[Data for review — start]

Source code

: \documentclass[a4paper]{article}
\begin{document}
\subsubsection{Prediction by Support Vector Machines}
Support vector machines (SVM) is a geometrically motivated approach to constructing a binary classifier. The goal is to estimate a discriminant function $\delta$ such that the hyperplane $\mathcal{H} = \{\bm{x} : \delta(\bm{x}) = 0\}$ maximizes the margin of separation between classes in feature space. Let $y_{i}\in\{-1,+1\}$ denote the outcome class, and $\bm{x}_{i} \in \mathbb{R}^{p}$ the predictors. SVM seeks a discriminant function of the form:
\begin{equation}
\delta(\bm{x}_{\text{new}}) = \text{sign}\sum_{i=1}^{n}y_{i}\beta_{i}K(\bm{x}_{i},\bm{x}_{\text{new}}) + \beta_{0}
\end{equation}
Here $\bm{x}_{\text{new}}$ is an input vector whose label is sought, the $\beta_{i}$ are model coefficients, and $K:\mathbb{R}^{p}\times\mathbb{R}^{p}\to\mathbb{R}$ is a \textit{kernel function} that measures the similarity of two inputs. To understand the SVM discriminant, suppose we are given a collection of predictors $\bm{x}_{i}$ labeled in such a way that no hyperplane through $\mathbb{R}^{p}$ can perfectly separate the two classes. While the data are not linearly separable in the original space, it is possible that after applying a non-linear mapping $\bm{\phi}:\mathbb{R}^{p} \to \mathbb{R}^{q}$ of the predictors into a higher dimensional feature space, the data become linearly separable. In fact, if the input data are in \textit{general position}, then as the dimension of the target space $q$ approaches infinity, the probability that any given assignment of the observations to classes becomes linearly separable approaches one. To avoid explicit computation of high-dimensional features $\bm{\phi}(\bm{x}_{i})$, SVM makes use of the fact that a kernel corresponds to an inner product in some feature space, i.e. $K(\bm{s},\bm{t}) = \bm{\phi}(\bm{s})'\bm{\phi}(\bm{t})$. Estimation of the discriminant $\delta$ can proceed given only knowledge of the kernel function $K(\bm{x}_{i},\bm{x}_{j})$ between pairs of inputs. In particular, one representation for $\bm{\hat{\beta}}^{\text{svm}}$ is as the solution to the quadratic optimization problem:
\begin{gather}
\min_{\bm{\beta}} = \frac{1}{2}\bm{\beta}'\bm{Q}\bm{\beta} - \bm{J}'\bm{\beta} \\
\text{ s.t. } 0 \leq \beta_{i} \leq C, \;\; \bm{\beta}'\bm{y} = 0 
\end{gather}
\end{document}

[Data for review — finish]

_Your objective_
Every record should be printed again exactly as it reads.

_Answer for this exercise_
Source code

: \documentclass[a4paper]{article}
\begin{document}
\subsubsection{Prediction by Support Vector Machines}
Support vector machines (SVM) is a geometrically motivated approach to constructing a binary classifier. The goal is to estimate a discriminant function $\delta$ such that the hyperplane $\mathcal{H} = \{\bm{x} : \delta(\bm{x}) = 0\}$ maximizes the margin of separation between classes in feature space. Let $y_{i}\in\{-1,+1\}$ denote the outcome class, and $\bm{x}_{i} \in \mathbb{R}^{p}$ the predictors. SVM seeks a discriminant function of the form:
\begin{equation}
\delta(\bm{x}_{\text{new}}) = \text{sign}\sum_{i=1}^{n}y_{i}\beta_{i}K(\bm{x}_{i},\bm{x}_{\text{new}}) + \beta_{0}
\end{equation}
Here $\bm{x}_{\text{new}}$ is an input vector whose label is sought, the $\beta_{i}$ are model coefficients, and $K:\mathbb{R}^{p}\times\mathbb{R}^{p}\to\mathbb{R}$ is a \textit{kernel function} that measures the similarity of two inputs. To understand the SVM discriminant, suppose we are given a collection of predictors $\bm{x}_{i}$ labeled in such a way that no hyperplane through $\mathbb{R}^{p}$ can perfectly separate the two classes. While the data are not linearly separable in the original space, it is possible that after applying a non-linear mapping $\bm{\phi}:\mathbb{R}^{p} \to \mathbb{R}^{q}$ of the predictors into a higher dimensional feature space, the data become linearly separable. In fact, if the input data are in \textit{general position}, then as the dimension of the target space $q$ approaches infinity, the probability that any given assignment of the observations to classes becomes linearly separable approaches one. To avoid explicit computation of high-dimensional features $\bm{\phi}(\bm{x}_{i})$, SVM makes use of the fact that a kernel corresponds to an inner product in some feature space, i.e. $K(\bm{s},\bm{t}) = \bm{\phi}(\bm{s})'\bm{\phi}(\bm{t})$. Estimation of the discriminant $\delta$ can proceed given only knowledge of the kernel function $K(\bm{x}_{i},\bm{x}_{j})$ between pairs of inputs. In particular, one representation for $\bm{\hat{\beta}}^{\text{svm}}$ is as the solution to the quadratic optimization problem:
\begin{gather}
\min_{\bm{\beta}} = \frac{1}{2}\bm{\beta}'\bm{Q}\bm{\beta} - \bm{J}'\bm{\beta} \\
\text{ s.t. } 0 \leq \beta_{i} \leq C, \;\; \bm{\beta}'\bm{y} = 0 
\end{gather}
\end{document}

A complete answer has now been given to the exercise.